Red Hat ist eine der wenigen Firmen, die im Open Source Umfeld nicht nur überlebt haben, sondern auch kräftig gewachsen sind. Die Meldungen der letzten Tage befassten sich viel mit Cloudlösungen und Dienstleistungen für Geschäftskunden, allerdings investierte Red Hat traditionell auch stark in den Linux-Desktop. Red Hat steht direkt oder indirekt hinter wichtigen Softwareprojekten wie systemd, PulseAudio, Network Manager, Flatpak und nicht zuletzt hinter der Desktopumgebung GNOME. Kaum ein anderes Unternehmen dürfte als Einzelnes so bedeutend für den Linux Desktop sein – auch Canonical nicht!
So strittig manche dieser Projekte auch sein mögen, man kann sich den Linux Desktop ohne diese Dienste kaum noch vorstellen. Ohne das jahrelange Engagement der Firma mit dem roten Fedora als Logo sähen diese Bereiche sicherlich komplett anders aus. Auch ohne Kenntnis der konkreten Zahlen dürfte davon auszugehen sein, dass es sich dabei entweder um ein Zuschuss- oder wenigstens um ein Nischengeschäft handelt. Man darf sich also durchaus Sorgen machen, wie es damit mittelfristig weitergehen wird, wenn IBM mit weniger Idealismus an diese Projekte herangeht und Kostensenkungen bei Red Hat einfordert.

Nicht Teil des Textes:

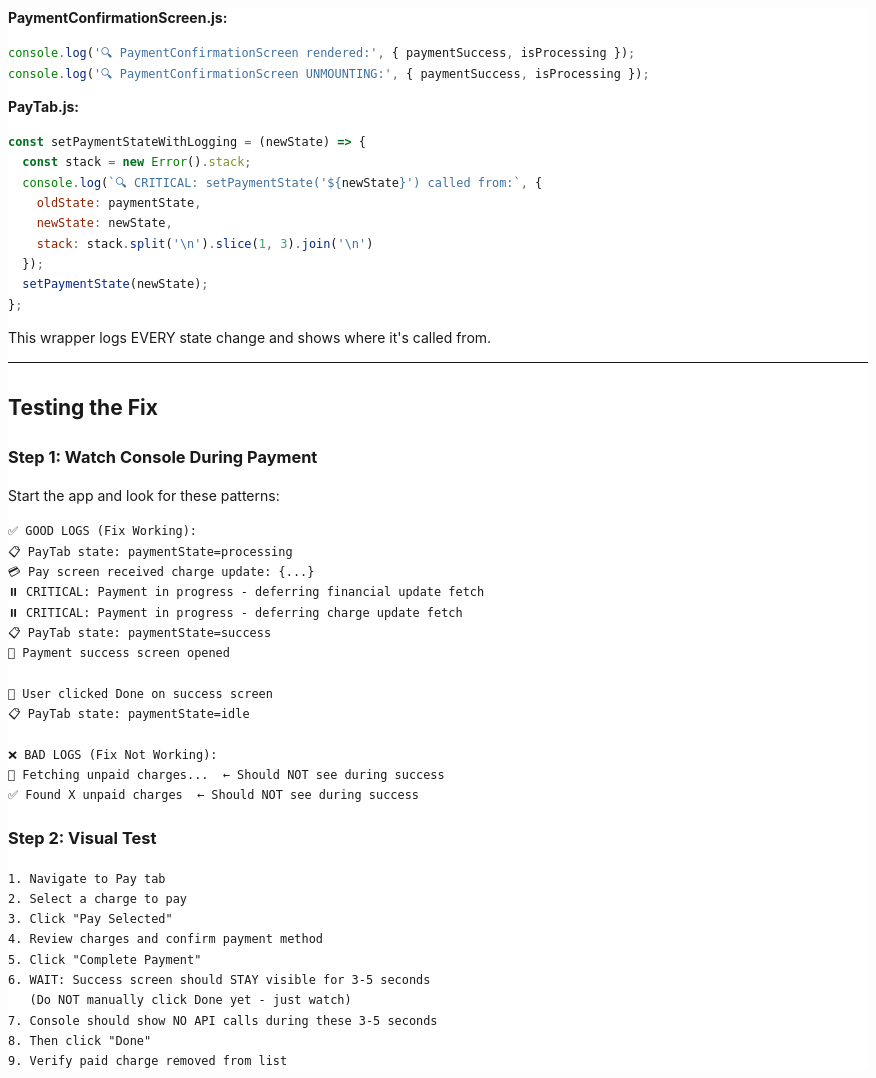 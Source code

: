 **PaymentConfirmationScreen.js:**
```javascript
console.log('🔍 PaymentConfirmationScreen rendered:', { paymentSuccess, isProcessing });
console.log('🔍 PaymentConfirmationScreen UNMOUNTING:', { paymentSuccess, isProcessing });
```

**PayTab.js:**
```javascript
const setPaymentStateWithLogging = (newState) => {
  const stack = new Error().stack;
  console.log(`🔍 CRITICAL: setPaymentState('${newState}') called from:`, {
    oldState: paymentState,
    newState: newState,
    stack: stack.split('\n').slice(1, 3).join('\n')
  });
  setPaymentState(newState);
};
```

This wrapper logs EVERY state change and shows where it's called from.

---

## Testing the Fix

### Step 1: Watch Console During Payment
Start the app and look for these patterns:

```
✅ GOOD LOGS (Fix Working):
📋 PayTab state: paymentState=processing
💳 Pay screen received charge update: {...}
⏸️ CRITICAL: Payment in progress - deferring financial update fetch
⏸️ CRITICAL: Payment in progress - deferring charge update fetch
📋 PayTab state: paymentState=success
🔴 Payment success screen opened

🎉 User clicked Done on success screen
📋 PayTab state: paymentState=idle

❌ BAD LOGS (Fix Not Working):
📡 Fetching unpaid charges...  ← Should NOT see during success
✅ Found X unpaid charges  ← Should NOT see during success
```

### Step 2: Visual Test

```
1. Navigate to Pay tab
2. Select a charge to pay
3. Click "Pay Selected"
4. Review charges and confirm payment method
5. Click "Complete Payment"
6. WAIT: Success screen should STAY visible for 3-5 seconds
   (Do NOT manually click Done yet - just watch)
7. Console should show NO API calls during these 3-5 seconds
8. Then click "Done"
9. Verify paid charge removed from list
```
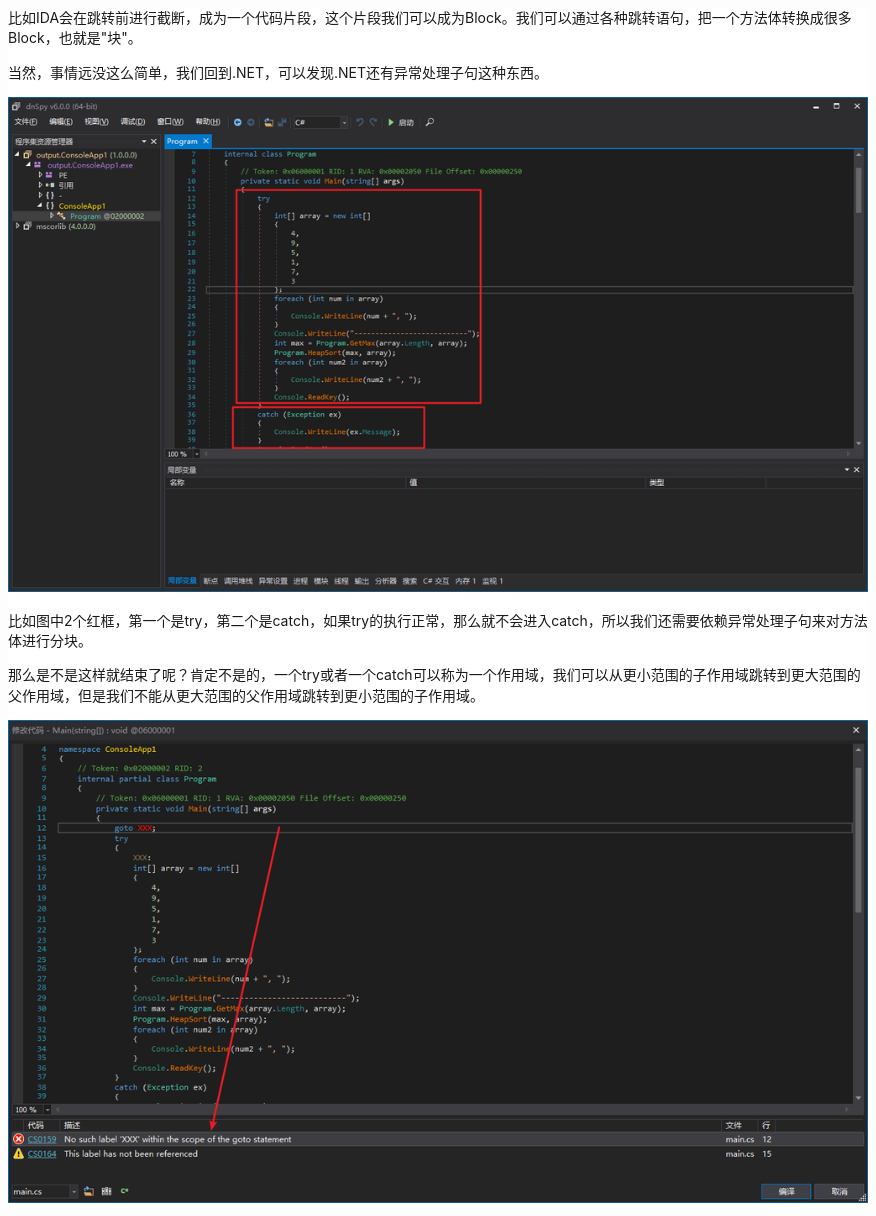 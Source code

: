 比如IDA会在跳转前进行截断，成为一个代码片段，这个片段我们可以成为Block。我们可以通过各种跳转语句，把一个方法体转换成很多Block，也就是"块"。

当然，事情远没这么简单，我们回到.NET，可以发现.NET还有异常处理子句这种东西。

![Alt text](./2.png)

比如图中2个红框，第一个是try，第二个是catch，如果try的执行正常，那么就不会进入catch，所以我们还需要依赖异常处理子句来对方法体进行分块。

那么是不是这样就结束了呢？肯定不是的，一个try或者一个catch可以称为一个作用域，我们可以从更小范围的子作用域跳转到更大范围的父作用域，但是我们不能从更大范围的父作用域跳转到更小范围的子作用域。

![Alt text](./3.png)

Die Sorge um den Linux Desktop wird begleitet durch erhebliche Bedenken bei der Integrität. Linux ist bei Sicherheitsexperten und Datenschützern nicht nur wegen seiner architektonischen Vorzüge und seines verhältnismäßig geringen Schadsoftwaredrucks beliebt. Das offene Entwicklungsmodell und die Distanz zu US-Großkonzernen garantierte immer ein gewisses Grundvertrauen. Red Hat war zwar immer schon US-amerikanisch und durfte sich dafür auch immer Kritik anhören, blieb jedoch aufgrund seiner geringen Größe meist unter der Wahrnehmungsschwelle. Nun ist mit IBM also demnächst ein – zumindest bis jetzt noch als solcher zu bezeichnende – IT-Gigant aus den USA verantwortlich für erhebliche Teile der Linuxentwicklung, sowie die beliebteste Enterprise-Distribution. Wo ist da noch der Unterschied zum so oft verteufelten Microsoft Windows oder Apples macOS?
“Der offene Quellcode” werden nun viele rufen. Doch wer ist schon in der Lage eine komplette Distribution zu prüfen, mal abgesehen davon, dass niemand die Integrität der Binärpakete verfizieren kann. So genannte Reproducible Builds stecken bei den meisten Distributionen in den Kinderschuhen.
Alles in allem keine gute Woche für Linux – wenngleich so etwas abzusehen war. Linux ist das Rückgrat des modernen Internets und vieler darauf basierender Dienste. Ein Unternehmen, das hier bestehen will erwirbt hier klugerweise Knowhow.